[Start of section]
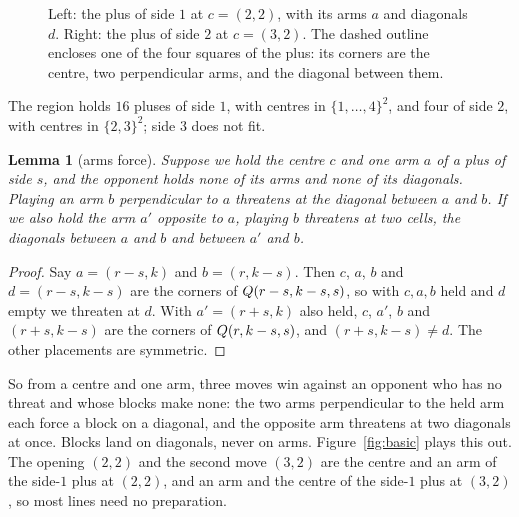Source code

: \documentclass[11pt]{amsart}
\newtheorem{lemma}[theorem]{Lemma}
\theoremstyle{definition}
\theoremstyle{remark}
\begin{document}
\begin{figure}[ht]
\centering
{}
\hspace{2em}
\caption{Left: the plus of side $1$ at $c = (2,2)$, with its arms $a$
and diagonals $d$. Right: the plus of side $2$ at $c = (3,2)$. The
dashed outline encloses one of the four squares of the plus: its
corners are the centre, two perpendicular arms, and the diagonal
between them.}
\label{fig:anatomy}
\end{figure}

The region holds $16$ pluses of side $1$, with centres in
$\{1,\dots,4\}^2$, and four of side $2$, with centres in
$\{2,3\}^2$; side $3$ does not fit.

\begin{lemma}[arms force]\label{lem:arms}
Suppose we hold the centre $c$ and one arm $a$ of a plus of side $s$,
and the opponent holds none of its arms and none of its diagonals.
Playing an arm $b$ perpendicular to $a$ threatens at the diagonal
between $a$ and $b$. If we also hold the arm $a'$ opposite to $a$,
playing $b$ threatens at two cells, the diagonals between $a$ and $b$
and between $a'$ and $b$.
\end{lemma}

\begin{proof}
Say $a = (r-s,k)$ and $b = (r,k-s)$. Then $c$, $a$, $b$ and
$d = (r-s,k-s)$ are the corners of $\Sq(r-s,k-s,s)$, so with $c, a, b$
held and $d$ empty we threaten at $d$. With $a' = (r+s,k)$ also held,
$c$, $a'$, $b$ and $(r+s,k-s)$ are the corners of $\Sq(r,k-s,s)$, and
$(r+s,k-s) \ne d$. The other placements are symmetric.
\end{proof}

So from a centre and one arm, three moves win against an opponent who
has no threat and whose blocks make none: the two arms perpendicular
to the held arm each force a block on a diagonal, and the opposite arm
threatens at two diagonals at once. Blocks land on diagonals, never
on arms. Figure~\ref{fig:basic} plays this out. The opening $(2,2)$
and the second move $(3,2)$ are the centre and an arm of the side-$1$
plus at $(2,2)$, and an arm and the centre of the side-$1$ plus at
$(3,2)$, so most lines need no preparation.
\end{document}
[End of section]
__Work task__:
All lines above that include the word "opponent" must be copied into the answer.

__Result of the task__:
and the opponent holds none of its arms and none of its diagonals.
So from a centre and one arm, three moves win against an opponent who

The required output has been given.